PRODUCING BC IN WORDS AND IMAGES
Sharon's Web Journal for English 470D
Thursday  |  October 24, 2002
Photography and The Concubine's Children

We can draw on Susan Sontag's ideas in On Photography to analyse Denise Chong use of photographs to extrapolate her family's history. States Sontag, "photos…reinstate symbolically, the imperiled continuity and vanishing extendedness of family life." Furthermore, she sees photographs as a display of both the pseudo-presence of someone who has passed away and a token of their absence.

In The Concubine's Children, Chong recalls the scattered family photographs that used to be held in a tin box and likened them to the same photographs now organized by May-ying into sequential pages of a photo album. Says Sontag, and echoed by the intent of May-ying, the packaging of the world distort reality; the cutout photographs only represent a partial reality because only half of the photograph is left.

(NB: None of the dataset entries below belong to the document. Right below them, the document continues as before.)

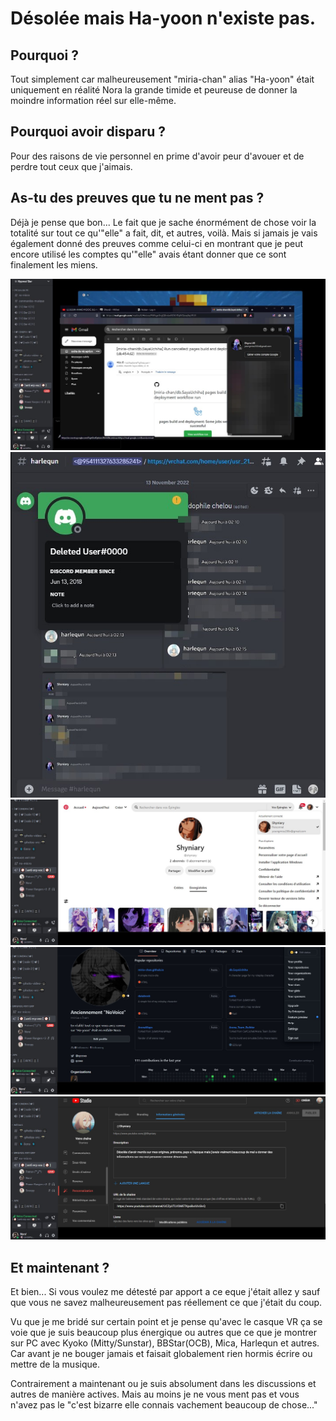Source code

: # Désolée mais Ha-yoon n'existe pas.
## Pourquoi ?
Tout simplement car malheureusement "miria-chan" alias "Ha-yoon" était uniquement en réalité Nora la grande timide et peureuse de donner la moindre information réel sur elle-même.

## Pourquoi avoir disparu ?
Pour des raisons de vie personnel en prime d'avoir peur d'avouer et de perdre tout ceux que j'aimais.

## As-tu des preuves que tu ne ment pas ?
Déjà je pense que bon...
Le fait que je sache énormément de chose voir la totalité sur tout ce qu'"elle" a fait, dit, et autres, voilà.
Mais si jamais je vais également donné des preuves comme celui-ci en montrant que je peut encore utilisé les comptes qu'"elle" avais étant donner que ce sont finalement les miens.

![alt text](/opkzepo_z-iozjfg/2023-05-05_brave-u4_1105x602.jpg)
![alt text](/opkzepo_z-iozjfg/2023-05-05_brave-R2_713x782.jpg)
![alt text](/opkzepo_z-iozjfg/2023-05-05_Discord-54_1607x744.jpg)
![alt text](/opkzepo_z-iozjfg/2023-05-05_Discord-h2_1577x738.jpg)
![alt text](/opkzepo_z-iozjfg/2023-05-05_Discord-V0_1598x730.jpg)

## Et maintenant ?
Et bien... 
Si vous voulez me détesté par apport a ce eque j'était allez y sauf que vous ne savez malheureusement pas réellement ce que j'était du coup.

Vu que je me bridé sur certain point et je pense qu'avec le casque VR ça se voie que je suis beaucoup plus énergique ou autres que ce que je montrer sur PC avec Kyoko (Mitty/Sunstar), BBStar(OCB), Mica, Harlequn et autres.
Car avant je ne bouger jamais et faisait globalement rien hormis écrire ou mettre de la musique.

Contrairement a maintenant ou je suis absolument dans les discussions et autres de manière actives.
Mais au moins je ne vous ment pas et vous n'avez pas le "c'est bizarre elle connais vachement beaucoup de chose..."
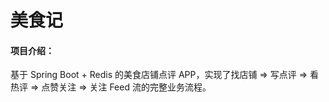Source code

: # 美食记

#### 项目介绍：

基于 Spring Boot + Redis 的美食店铺点评 APP，实现了找店铺 => 写点评 => 看热评 => 点赞关注 => 关注 Feed 流的完整业务流程。
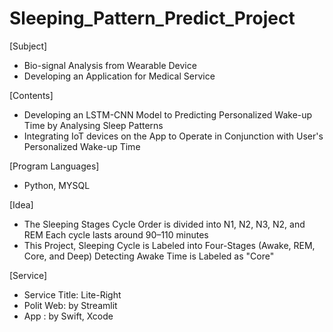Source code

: # Sleeping_Pattern_Predict_Project


[Subject]
- Bio-signal Analysis from Wearable Device
- Developing an Application for Medical Service

[Contents]
- Developing an LSTM-CNN Model to Predicting Personalized Wake-up Time by Analysing Sleep Patterns
- Integrating IoT devices on the App to Operate in Conjunction with User's Personalized Wake-up Time

[Program Languages]
- Python, MYSQL

[Idea] 
- The Sleeping Stages Cycle Order is divided into N1, N2, N3, N2, and REM Each cycle lasts around 90–110 minutes
- This Project, Sleeping Cycle is Labeled into Four-Stages (Awake, REM, Core, and Deep) Detecting Awake Time is Labeled as "Core"

[Service]
- Service Title: Lite-Right
- Polit Web: by Streamlit
- App : by Swift, Xcode





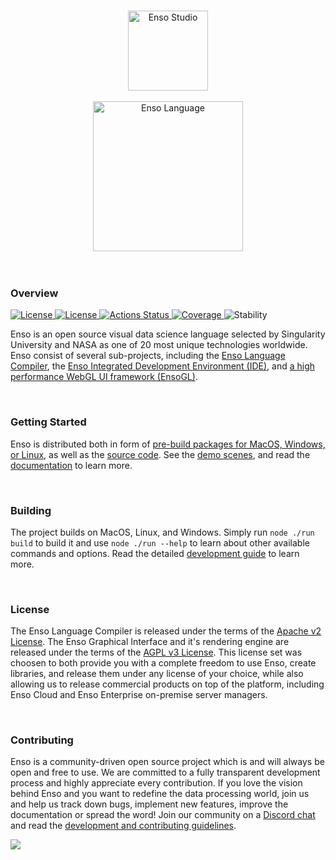 <p align="center">
  <br/>
  <a href="http://luna-lang.org">
      <img 
          src="https://user-images.githubusercontent.com/1623053/75657359-50c92300-5c66-11ea-9cb8-61da8ee34df1.png" 
          alt="Enso Studio" 
          width="128"
      />
  </a>
  <br/>
  <br/>
  <a href="http://luna-lang.org">
      <img 
          src="https://user-images.githubusercontent.com/1623053/75661125-05664300-5c6d-11ea-9bd3-8a5355db9609.png" 
          alt="Enso Language" 
          width="240"
      />
  </a>
  <br/>
  <br/>
  <br/>
</p>


### Overview

<p>
  <a href="https://github.com/luna/enso/blob/master/LICENSE">
    <img src="https://img.shields.io/static/v1?label=Compiler%20License&message=Apache%20v2&color=2ec352&labelColor=2c3239"
         alt="License">
  </a>
  <a href="https://github.com/luna/ide/blob/master/LICENSE">
    <img src="https://img.shields.io/static/v1?label=GUI%20License&message=AGPL%20v3&color=2ec352&labelColor=2c3239"
         alt="License">
  </a>
  <a href="https://github.com/luna/ide/actions">
    <img src="https://github.com/luna/basegl/workflows/Build%20%28MacOS%2C%20Linux%2C%20Windows%29/badge.svg"
         alt="Actions Status">
  </a>
  <a href="https://codecov.io/gh/luna/ide/branch/master">
    <img src="https://img.shields.io/codecov/c/github/luna/basegl?label=Coverage&labelColor=2c3239"
         alt="Coverage">
  </a>
  <a>
    <img src="https://img.shields.io/static/v1?label=Stability&message=Unstable&color=d52229&labelColor=2c3239"
         alt="Stability">
  </a>
</p>

Enso is an open source visual data science language selected by Singularity University and NASA as one 
of 20 most unique technologies worldwide. Enso consist of several sub-projects, including the 
[Enso Language Compiler](https://github.com/luna/enso), the [Enso Integrated Development Environment (IDE)](https://github.com/luna/ide), and [a high performance WebGL UI framework (EnsoGL)](https://github.com/luna/ide/tree/master/lib/core).

<br/>

### Getting Started

Enso is distributed both in form of 
[pre-build packages for MacOS, Windows, or Linux](https://github.com/luna/ide/releases), as well as the
[source code](https://github.com/luna). See the [demo scenes](http://TODO), and read the 
[documentation](http://TODO) to learn more.

<br/>

### Building

The project builds on MacOS, Linux, and Windows. Simply run `node ./run build` to build it and use 
`node ./run --help` to learn about other available commands and options. Read the detailed 
[development guide](docs/contributing.md) to learn more.

<br/>

### License

The Enso Language Compiler is released under the terms of the [Apache v2 License](https://github.com/luna/enso/blob/master/LICENSE). The Enso 
Graphical Interface and it's rendering engine are released under the terms of the [AGPL v3 License](https://github.com/luna/ide/blob/master/LICENSE). 
This license set was choosen to both provide you with a complete freedom to use Enso, create 
libraries, and release them under any license of your choice, while also allowing us to release 
commercial products on top of the platform, including Enso Cloud and Enso Enterprise on-premise 
server managers. 

<br/>

### Contributing

Enso is a community-driven open source project which is and will always be open and free to 
use. We are committed to a fully transparent development process and highly appreciate every 
contribution. If you love the vision behind Enso and you want to redefine the data processing world, 
join us and help us track down bugs, implement new features, improve the documentation or spread the 
word! Join our community on a [Discord chat](http://chat.luna-lang.org) and read the 
[development and contributing guidelines](docs/contributing.md).

<a href="https://github.com/luna/ide/graphs/contributors">
  <img src="https://opencollective.com/enso-language/contributors.svg?width=890" />
</a>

Because any photograph has multiple meanings, believes Sontag, May-ying and anyone else who cuts portions of a photograph, is thus imposing her interpretation of the world onto the audience of the photograph. In this sense then, May-ying has limited the knowledge of any person who looks at the family photo album because she has deliberately distorted its reality, and in turn has elevated her power because the reality captured by the photograph cannot be recovered.

I still wonder how the recovery of only two family photographs by Chong on her trip to China enabled her to piece her family's history. Is it because Chong had very few pictures to begin her family puzzle-piecing, so any additions could only bridge the gaps, or is it possibly because May-ying never had the opportunity to falsify its reality?